If you'd like to someday step into the cage and see if you have what it takes, you're going to need to train for it. Even if you're not planning to step into the cage, you can become a leaner, meaner, more awesome you by implementing MMA training into your fitness regimen.

Under either scenario, here are the tips and the exercise plan you need to follow before you decide to compete!

1. FOCUS ON YOUR DISCIPLINE

You can't just kick and punch a heavy bag for a couple of weeks and think you'll be successful in a fight. Competitive MMA fighters, are, by definition, excellent marital artists. MMA gyms usually offer martial art classes like Brazilian jiujitsu, Muay Thai, or taekwondo along with sparring technique and boxing.

If you don't have an MMA gym near you, start training in a specific martial art. Choose one that can help you learn how to block, kick, and punch. Good MMA athletes are also proficient at defending and attacking their opponent when the fight moves to the ground, so you may also want to look into judo or Brazilian jiujitsu.

Regardless, get instruction from an expert and learn the proper technique.

2. INCREASE YOUR ENDURANCE

To fight and fight well, you'll need be able to sustain power throughout each round. Having the ability to punch or kick hard and repeatedly over 3-5 minutes is no easy task. Power endurance training, which is the capacity to perform repeated explosive movements near maximal exertion, is tough, but it's essential to your success in the ring.

Train your power endurance by performing explosive exercises of a moderate load for about 30-45 seconds (or 15-20 reps), resting for 30 seconds, and repeating for 5 rounds. Circuit training is another great option. But, it's critical to remember that your intervals should be at least 30 seconds long. After all, you'll goal should be to make it through at least a least one three-minute round!

I recommend increasing your aerobic endurance as well. Train your muscles to use energy more efficiently by going for long runs or increasing the length of your cardiovascular training.

3. IMPLEMENT PLYOMETRICS

Plyometric training is great for MMA because it will help increase your explosive power and quickness. Good fighters can change directions almost instantly and hit with force by exploding through their hips.

For the best results, try 2-3 plyo sessions per week along with your resistance-training regimen. Just make sure to give yourself about 48 hours of rest in between plyo sessions to allow for full recovery. Some great plyometric exercises for MMA fighters include plyo push-ups, single-arm throws, side throws, jump squats, bounding, and lateral high hops.

The best practice for doing plyos is to warm-up well before you do them. It's also smart to do them on a softer surface like a mat or turf. Jumping on concrete can be really tough on your back and knees.

4. TRAIN YOUR CORE

There's a lot more to core training than lower back extensions and sit-ups. The amount of power behind your kicks, punches, and throws depends on the strength of your core. This is why MMA training should be packed with core-strengthening exercises.

Your abdominals are just like any other muscle in your body—they can grow in size and strength with resistance training. Doing thousands of bodyweight crunches might seem like a good idea, but it's much more effective and efficient to use fewer reps with more weight.

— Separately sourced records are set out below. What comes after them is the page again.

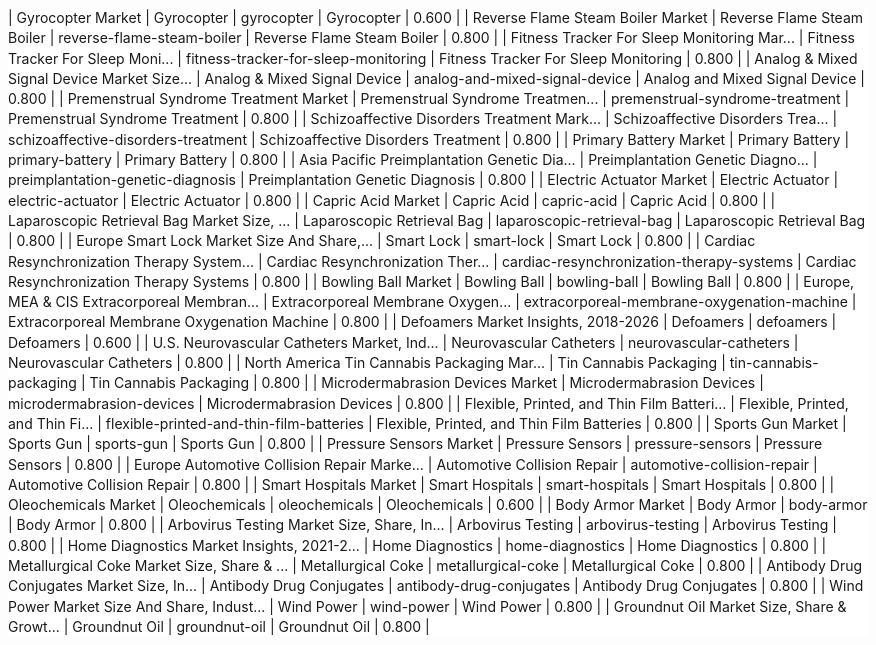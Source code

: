 | Gyrocopter Market | Gyrocopter | gyrocopter | Gyrocopter | 0.600 |
| Reverse Flame Steam Boiler Market | Reverse Flame Steam Boiler | reverse-flame-steam-boiler | Reverse Flame Steam Boiler | 0.800 |
| Fitness Tracker For Sleep Monitoring Mar... | Fitness Tracker For Sleep Moni... | fitness-tracker-for-sleep-monitoring | Fitness Tracker For Sleep Monitoring | 0.800 |
| Analog & Mixed Signal Device Market Size... | Analog & Mixed Signal Device | analog-and-mixed-signal-device | Analog and Mixed Signal Device | 0.800 |
| Premenstrual Syndrome Treatment Market | Premenstrual Syndrome Treatmen... | premenstrual-syndrome-treatment | Premenstrual Syndrome Treatment | 0.800 |
| Schizoaffective Disorders Treatment Mark... | Schizoaffective Disorders Trea... | schizoaffective-disorders-treatment | Schizoaffective Disorders Treatment | 0.800 |
| Primary Battery Market | Primary Battery | primary-battery | Primary Battery | 0.800 |
| Asia Pacific Preimplantation Genetic Dia... | Preimplantation Genetic Diagno... | preimplantation-genetic-diagnosis | Preimplantation Genetic Diagnosis | 0.800 |
| Electric Actuator Market | Electric Actuator | electric-actuator | Electric Actuator | 0.800 |
| Capric Acid Market | Capric Acid | capric-acid | Capric Acid | 0.800 |
| Laparoscopic Retrieval Bag Market Size, ... | Laparoscopic Retrieval Bag | laparoscopic-retrieval-bag | Laparoscopic Retrieval Bag | 0.800 |
| Europe Smart Lock Market Size And Share,... | Smart Lock | smart-lock | Smart Lock | 0.800 |
| Cardiac Resynchronization Therapy System... | Cardiac Resynchronization Ther... | cardiac-resynchronization-therapy-systems | Cardiac Resynchronization Therapy Systems | 0.800 |
| Bowling Ball Market | Bowling Ball | bowling-ball | Bowling Ball | 0.800 |
| Europe, MEA & CIS Extracorporeal Membran... | Extracorporeal Membrane Oxygen... | extracorporeal-membrane-oxygenation-machine | Extracorporeal Membrane Oxygenation Machine | 0.800 |
| Defoamers Market Insights, 2018-2026 | Defoamers | defoamers | Defoamers | 0.600 |
| U.S. Neurovascular Catheters Market, Ind... | Neurovascular Catheters | neurovascular-catheters | Neurovascular Catheters | 0.800 |
| North America Tin Cannabis Packaging Mar... | Tin Cannabis Packaging | tin-cannabis-packaging | Tin Cannabis Packaging | 0.800 |
| Microdermabrasion Devices Market | Microdermabrasion Devices | microdermabrasion-devices | Microdermabrasion Devices | 0.800 |
| Flexible, Printed, and Thin Film Batteri... | Flexible, Printed, and Thin Fi... | flexible-printed-and-thin-film-batteries | Flexible, Printed, and Thin Film Batteries | 0.800 |
| Sports Gun Market | Sports Gun | sports-gun | Sports Gun | 0.800 |
| Pressure Sensors Market | Pressure Sensors | pressure-sensors | Pressure Sensors | 0.800 |
| Europe Automotive Collision Repair Marke... | Automotive Collision Repair | automotive-collision-repair | Automotive Collision Repair | 0.800 |
| Smart Hospitals Market | Smart Hospitals | smart-hospitals | Smart Hospitals | 0.800 |
| Oleochemicals Market | Oleochemicals | oleochemicals | Oleochemicals | 0.600 |
| Body Armor Market | Body Armor | body-armor | Body Armor | 0.800 |
| Arbovirus Testing Market Size, Share, In... | Arbovirus Testing | arbovirus-testing | Arbovirus Testing | 0.800 |
| Home Diagnostics Market Insights, 2021-2... | Home Diagnostics | home-diagnostics | Home Diagnostics | 0.800 |
| Metallurgical Coke Market Size, Share & ... | Metallurgical Coke | metallurgical-coke | Metallurgical Coke | 0.800 |
| Antibody Drug Conjugates Market Size, In... | Antibody Drug Conjugates | antibody-drug-conjugates | Antibody Drug Conjugates | 0.800 |
| Wind Power Market Size And Share, Indust... | Wind Power | wind-power | Wind Power | 0.800 |
| Groundnut Oil Market Size, Share & Growt... | Groundnut Oil | groundnut-oil | Groundnut Oil | 0.800 |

5. DITCH YOUR BODYBUILDING SPLIT

As a fighter, the size and shape of your biceps isn't going to matter in the slightest. Instead of training for aesthetics, you're going to be working on your performance. Being a better overall athlete and a stronger fighter means your workouts should include multijoint exercises like back squats and chin-ups.

Each exercise you perform in the gym should relate to what you're going to do on the mat. If the exercise does not simulate related movements, replace it with an exercise that does.

For example, leg curls are not as beneficial as straight-leg deadlifts because deadlifts help increase the strength of your takedowns. Close-grip presses are more effective than triceps kick-backs because they can increase the power behind your punches.